Obama administration officials said the investigation of the release of tens of thousands of classified documents could extend beyond members of the military. White House spokesman Robert Gibbs said posting the war logs on the Web jeopardized national security and put the lives of Afghan informants and U.S. military personnel at risk.
Asked what the Obama administration could do to stop the posting of more war secrets, Gibbs said, "We can do nothing but implore the person that has those classified top secret documents not to post any more."
"I think it's important that no more damage be done to our national security," Gibbs told NBC television's "Today" show Friday.
The Pentagon inquiry has been looking most closely at Bradley Manning, an Army intelligence specialist who was already charged with leaking video to the WikiLeaks website.
Manning, 22, has been moved from Kuwait to a military base south of Washington where he will be held while awaiting trial on charges stemming from posting of the video on WikiLeaks, the Army said in a statement Friday.
The classified helicopter cockpit video showed a 2007 firefight in Baghdad that left a Reuters photographer and his driver dead.

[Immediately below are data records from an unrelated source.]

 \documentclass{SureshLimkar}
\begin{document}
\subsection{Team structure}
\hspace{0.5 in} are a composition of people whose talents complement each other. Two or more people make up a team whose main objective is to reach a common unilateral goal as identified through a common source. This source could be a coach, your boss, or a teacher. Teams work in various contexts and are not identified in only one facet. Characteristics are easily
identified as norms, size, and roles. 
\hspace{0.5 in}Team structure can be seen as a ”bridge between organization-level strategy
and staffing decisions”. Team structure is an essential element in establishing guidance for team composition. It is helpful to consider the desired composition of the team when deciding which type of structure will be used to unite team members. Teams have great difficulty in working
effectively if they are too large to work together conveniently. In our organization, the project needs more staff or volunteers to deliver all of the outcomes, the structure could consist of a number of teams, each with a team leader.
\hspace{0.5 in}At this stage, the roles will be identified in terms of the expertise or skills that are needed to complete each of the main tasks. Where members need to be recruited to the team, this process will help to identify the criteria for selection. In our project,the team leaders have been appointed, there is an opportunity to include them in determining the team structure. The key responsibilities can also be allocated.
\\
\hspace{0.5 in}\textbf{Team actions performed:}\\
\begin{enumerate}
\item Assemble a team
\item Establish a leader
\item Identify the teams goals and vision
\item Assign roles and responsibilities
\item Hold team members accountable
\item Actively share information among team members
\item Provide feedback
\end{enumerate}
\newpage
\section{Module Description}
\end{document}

WikiLeaks founder Julian Assange told the Australian Broadcasting Corp. in an interview aired Thursday that WikiLeaks had contacted the White House — via The New York Times acting as intermediary — and offered to let government officials go through the documents to make sure no innocent people were identified. The White House did not respond to the approach, he said.
Assange dismissed allegations that innocent people or informants had been put in danger by the publication of the documents.

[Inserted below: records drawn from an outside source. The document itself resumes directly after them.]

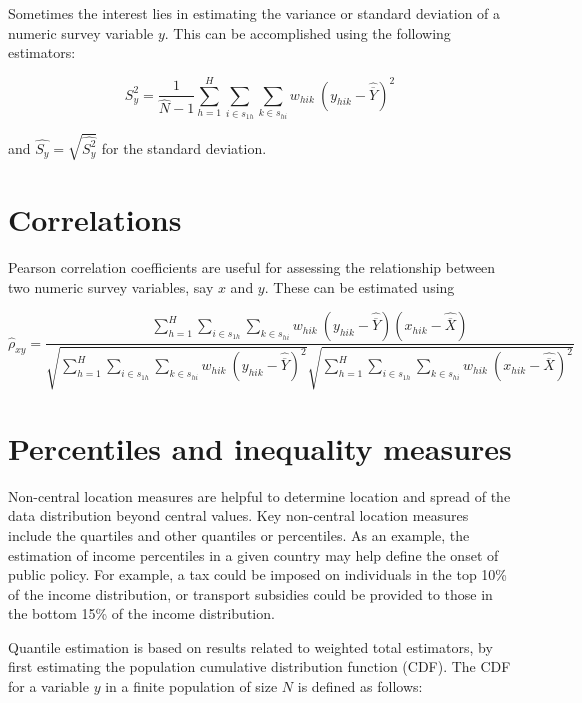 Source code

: \documentclass[
  12pt,
]{book}
\begin{document}
Sometimes the interest lies in estimating the variance or standard deviation of a numeric survey variable \(y\). This can be accomplished using the following estimators:

\[
\widehat{S_y^2} = \frac{1}{\widehat{N}-1}
{\sum_{h=1}^{H}\sum_{i \in s_{1h}} \sum_{ k \in s_{hi}}  w_{hik} \ \left( y_{hik} - \widehat{\overline{Y}} \right)^2}
\]

and \(\widehat{S_y} = \sqrt{\widehat{S_y^2}}\) for the standard deviation.

\section{Correlations}\label{correlations}

Pearson correlation coefficients are useful for assessing the relationship between two numeric survey variables, say \(x\) and \(y\). These can be estimated using

\[
\widehat{\rho}_{xy} = \frac {\sum_{h=1}^{H}\sum_{i \in s_{1h}} \sum_{ k \in s_{hi}}  w_{hik} \ \left( y_{hik} - \widehat{\overline{Y}} \right) \left( x_{hik} - \widehat{\overline{X}} \right)} {\sqrt{\sum_{h=1}^{H}\sum_{i \in s_{1h}} \sum_{ k \in s_{hi}}  w_{hik} \ \left( y_{hik} - \widehat{\overline{Y}} \right)^2} \sqrt{\sum_{h=1}^{H}\sum_{i \in s_{1h}} \sum_{ k \in s_{hi}}  w_{hik} \ \left( x_{hik} - \widehat{\overline{X}} \right)^2}}
\]

\section{Percentiles and inequality measures}\label{percentiles-and-inequality-measures}

Non-central location measures are helpful to determine location and spread of the data distribution beyond central values. Key non-central location measures include the quartiles and other quantiles or percentiles. As an example, the estimation of income percentiles in a given country may help define the onset of public policy. For example, a tax could be imposed on individuals in the top 10\% of the income distribution, or transport subsidies could be provided to those in the bottom 15\% of the income distribution.

Quantile estimation is based on results related to weighted total estimators, by first estimating the population cumulative distribution function (CDF). The CDF for a variable \(y\) in a finite population of size \(N\) is defined as follows:
\end{document}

"We are yet to see clear evidence of that," he said in the Australian Broadcasting interview.
WikiLeaks describes itself as a public service organization for whistleblowers, journalists and activists.
Defence Secretary Robert Gates and Adm. Mike Mullen, chairman of the Joint Chiefs of Staff, called the release of the documents deeply damaging and potentially life-threatening for Afghan informants or others who have taken risks to help the U.S. and NATO war effort.
Theirs was the most sober assessment of the ramifications of the leak this past Sunday of raw intelligence reports and other material dating to 2004.
"Mr. Assange can say whatever he likes about the greater good he thinks he and his source are doing, but the truth is they might already have on their hands the blood of some young soldier or that of an Afghan family," Mullen said Thursday.
Gates said the military's investigation "should go wherever it needs to go" and that he has asked the FBI to help. Gates would not rule out that Assange could be a target.